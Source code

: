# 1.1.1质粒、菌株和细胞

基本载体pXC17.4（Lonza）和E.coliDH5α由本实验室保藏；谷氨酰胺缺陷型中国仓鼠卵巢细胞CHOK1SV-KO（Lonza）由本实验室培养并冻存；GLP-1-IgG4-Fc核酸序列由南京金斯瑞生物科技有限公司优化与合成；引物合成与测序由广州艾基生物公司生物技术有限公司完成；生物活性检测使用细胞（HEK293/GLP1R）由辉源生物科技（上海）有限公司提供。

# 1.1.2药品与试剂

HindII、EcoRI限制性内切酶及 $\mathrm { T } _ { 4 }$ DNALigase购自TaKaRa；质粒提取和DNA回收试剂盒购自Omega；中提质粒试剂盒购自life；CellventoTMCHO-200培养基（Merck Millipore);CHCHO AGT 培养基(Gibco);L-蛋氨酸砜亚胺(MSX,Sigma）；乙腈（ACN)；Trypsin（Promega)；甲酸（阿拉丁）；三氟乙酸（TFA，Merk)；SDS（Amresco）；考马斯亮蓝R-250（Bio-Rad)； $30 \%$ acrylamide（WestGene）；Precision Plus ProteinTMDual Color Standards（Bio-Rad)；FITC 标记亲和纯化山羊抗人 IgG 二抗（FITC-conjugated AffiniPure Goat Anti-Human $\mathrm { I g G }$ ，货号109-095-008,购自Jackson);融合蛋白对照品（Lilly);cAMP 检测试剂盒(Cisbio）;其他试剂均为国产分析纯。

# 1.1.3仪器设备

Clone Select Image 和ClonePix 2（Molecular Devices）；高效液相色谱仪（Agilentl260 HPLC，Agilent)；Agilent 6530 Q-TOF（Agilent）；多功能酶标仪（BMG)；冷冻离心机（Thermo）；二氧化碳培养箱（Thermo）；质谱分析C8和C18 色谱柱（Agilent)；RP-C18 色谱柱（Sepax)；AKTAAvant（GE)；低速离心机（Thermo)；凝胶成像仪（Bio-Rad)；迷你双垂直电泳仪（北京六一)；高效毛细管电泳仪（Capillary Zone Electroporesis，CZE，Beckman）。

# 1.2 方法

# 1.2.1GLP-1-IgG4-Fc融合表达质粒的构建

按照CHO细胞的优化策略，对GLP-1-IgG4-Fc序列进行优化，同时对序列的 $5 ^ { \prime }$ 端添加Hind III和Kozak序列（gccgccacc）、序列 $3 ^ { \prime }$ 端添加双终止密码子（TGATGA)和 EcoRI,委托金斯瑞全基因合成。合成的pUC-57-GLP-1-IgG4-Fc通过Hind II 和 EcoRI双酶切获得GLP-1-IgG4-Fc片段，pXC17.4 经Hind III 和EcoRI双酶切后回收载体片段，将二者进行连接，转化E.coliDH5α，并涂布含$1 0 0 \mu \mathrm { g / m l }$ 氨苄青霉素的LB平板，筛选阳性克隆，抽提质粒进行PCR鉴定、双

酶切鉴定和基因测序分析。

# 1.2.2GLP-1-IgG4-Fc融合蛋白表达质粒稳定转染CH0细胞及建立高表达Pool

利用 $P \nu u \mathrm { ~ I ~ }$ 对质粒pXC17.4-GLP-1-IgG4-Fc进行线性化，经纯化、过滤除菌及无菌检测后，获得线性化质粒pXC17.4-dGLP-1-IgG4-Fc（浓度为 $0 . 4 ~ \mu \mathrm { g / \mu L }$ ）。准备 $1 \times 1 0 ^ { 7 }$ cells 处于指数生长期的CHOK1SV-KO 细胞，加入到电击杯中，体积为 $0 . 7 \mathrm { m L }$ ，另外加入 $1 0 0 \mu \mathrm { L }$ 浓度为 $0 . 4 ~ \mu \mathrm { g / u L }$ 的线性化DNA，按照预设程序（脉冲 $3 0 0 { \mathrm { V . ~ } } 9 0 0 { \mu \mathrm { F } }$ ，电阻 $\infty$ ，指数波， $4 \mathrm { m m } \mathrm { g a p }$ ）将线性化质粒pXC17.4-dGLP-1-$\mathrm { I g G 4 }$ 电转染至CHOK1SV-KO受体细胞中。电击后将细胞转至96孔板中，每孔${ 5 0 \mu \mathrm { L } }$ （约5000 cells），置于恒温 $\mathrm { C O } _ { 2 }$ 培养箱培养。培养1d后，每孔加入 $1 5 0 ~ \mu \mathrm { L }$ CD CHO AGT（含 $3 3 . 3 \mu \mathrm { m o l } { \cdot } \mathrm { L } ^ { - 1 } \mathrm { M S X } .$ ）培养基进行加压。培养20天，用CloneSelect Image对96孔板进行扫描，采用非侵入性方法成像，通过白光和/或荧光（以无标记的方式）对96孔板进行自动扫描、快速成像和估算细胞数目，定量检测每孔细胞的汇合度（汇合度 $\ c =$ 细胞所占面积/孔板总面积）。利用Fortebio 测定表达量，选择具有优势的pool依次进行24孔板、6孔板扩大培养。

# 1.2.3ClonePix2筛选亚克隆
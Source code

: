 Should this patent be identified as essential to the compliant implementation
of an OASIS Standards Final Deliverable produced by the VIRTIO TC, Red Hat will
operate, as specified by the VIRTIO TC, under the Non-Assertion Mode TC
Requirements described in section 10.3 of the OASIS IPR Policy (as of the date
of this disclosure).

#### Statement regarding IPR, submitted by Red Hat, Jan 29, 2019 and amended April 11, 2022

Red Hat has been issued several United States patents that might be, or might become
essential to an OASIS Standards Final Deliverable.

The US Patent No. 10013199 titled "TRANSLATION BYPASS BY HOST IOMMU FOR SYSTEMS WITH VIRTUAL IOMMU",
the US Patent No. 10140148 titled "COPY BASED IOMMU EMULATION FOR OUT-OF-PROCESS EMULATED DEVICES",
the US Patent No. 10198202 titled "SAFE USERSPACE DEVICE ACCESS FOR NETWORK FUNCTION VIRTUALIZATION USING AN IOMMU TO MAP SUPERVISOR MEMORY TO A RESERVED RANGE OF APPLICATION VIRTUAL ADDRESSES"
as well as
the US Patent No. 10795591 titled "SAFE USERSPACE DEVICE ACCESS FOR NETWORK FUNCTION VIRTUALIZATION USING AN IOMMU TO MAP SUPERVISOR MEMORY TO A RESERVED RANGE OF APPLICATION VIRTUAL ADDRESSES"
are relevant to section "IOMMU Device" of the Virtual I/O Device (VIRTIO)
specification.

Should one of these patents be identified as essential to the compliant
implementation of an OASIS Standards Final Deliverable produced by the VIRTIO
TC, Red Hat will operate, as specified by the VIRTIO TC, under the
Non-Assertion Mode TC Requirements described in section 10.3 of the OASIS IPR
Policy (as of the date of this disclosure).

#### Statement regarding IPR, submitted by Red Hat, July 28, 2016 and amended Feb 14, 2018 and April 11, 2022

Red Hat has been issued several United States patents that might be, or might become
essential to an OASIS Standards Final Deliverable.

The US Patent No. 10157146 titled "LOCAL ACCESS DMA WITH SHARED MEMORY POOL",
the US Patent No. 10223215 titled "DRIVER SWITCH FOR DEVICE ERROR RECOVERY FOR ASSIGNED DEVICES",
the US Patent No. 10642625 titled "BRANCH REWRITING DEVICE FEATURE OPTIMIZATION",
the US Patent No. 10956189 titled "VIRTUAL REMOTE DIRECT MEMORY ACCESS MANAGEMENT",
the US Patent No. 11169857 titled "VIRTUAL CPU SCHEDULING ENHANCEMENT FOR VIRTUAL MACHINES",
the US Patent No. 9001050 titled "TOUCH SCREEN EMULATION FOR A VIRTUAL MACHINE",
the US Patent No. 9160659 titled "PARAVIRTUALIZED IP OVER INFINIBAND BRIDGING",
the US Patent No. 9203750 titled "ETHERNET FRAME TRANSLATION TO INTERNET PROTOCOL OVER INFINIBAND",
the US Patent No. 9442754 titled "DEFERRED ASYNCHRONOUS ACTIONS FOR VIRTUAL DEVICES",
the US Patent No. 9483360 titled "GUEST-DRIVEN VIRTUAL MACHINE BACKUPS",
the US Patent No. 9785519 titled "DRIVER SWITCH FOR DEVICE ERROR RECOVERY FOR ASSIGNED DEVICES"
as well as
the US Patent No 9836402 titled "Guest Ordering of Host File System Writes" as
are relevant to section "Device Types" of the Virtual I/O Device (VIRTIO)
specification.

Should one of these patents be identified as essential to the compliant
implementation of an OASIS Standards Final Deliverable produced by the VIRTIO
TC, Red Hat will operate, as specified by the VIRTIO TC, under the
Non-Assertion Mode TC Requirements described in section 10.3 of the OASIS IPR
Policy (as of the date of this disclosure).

> _Instructions to follow_
Your task is to reproduce the entries exactly, starting at the first line and ending with the line containing "# 1.1.2药品与试剂".

> _Expected output_
Source code

:# 1.1.1质粒、菌株和细胞

基本载体pXC17.4（Lonza）和E.coliDH5α由本实验室保藏；谷氨酰胺缺陷型中国仓鼠卵巢细胞CHOK1SV-KO（Lonza）由本实验室培养并冻存；GLP-1-IgG4-Fc核酸序列由南京金斯瑞生物科技有限公司优化与合成；引物合成与测序由广州艾基生物公司生物技术有限公司完成；生物活性检测使用细胞（HEK293/GLP1R）由辉源生物科技（上海）有限公司提供。

# 1.1.2药品与试剂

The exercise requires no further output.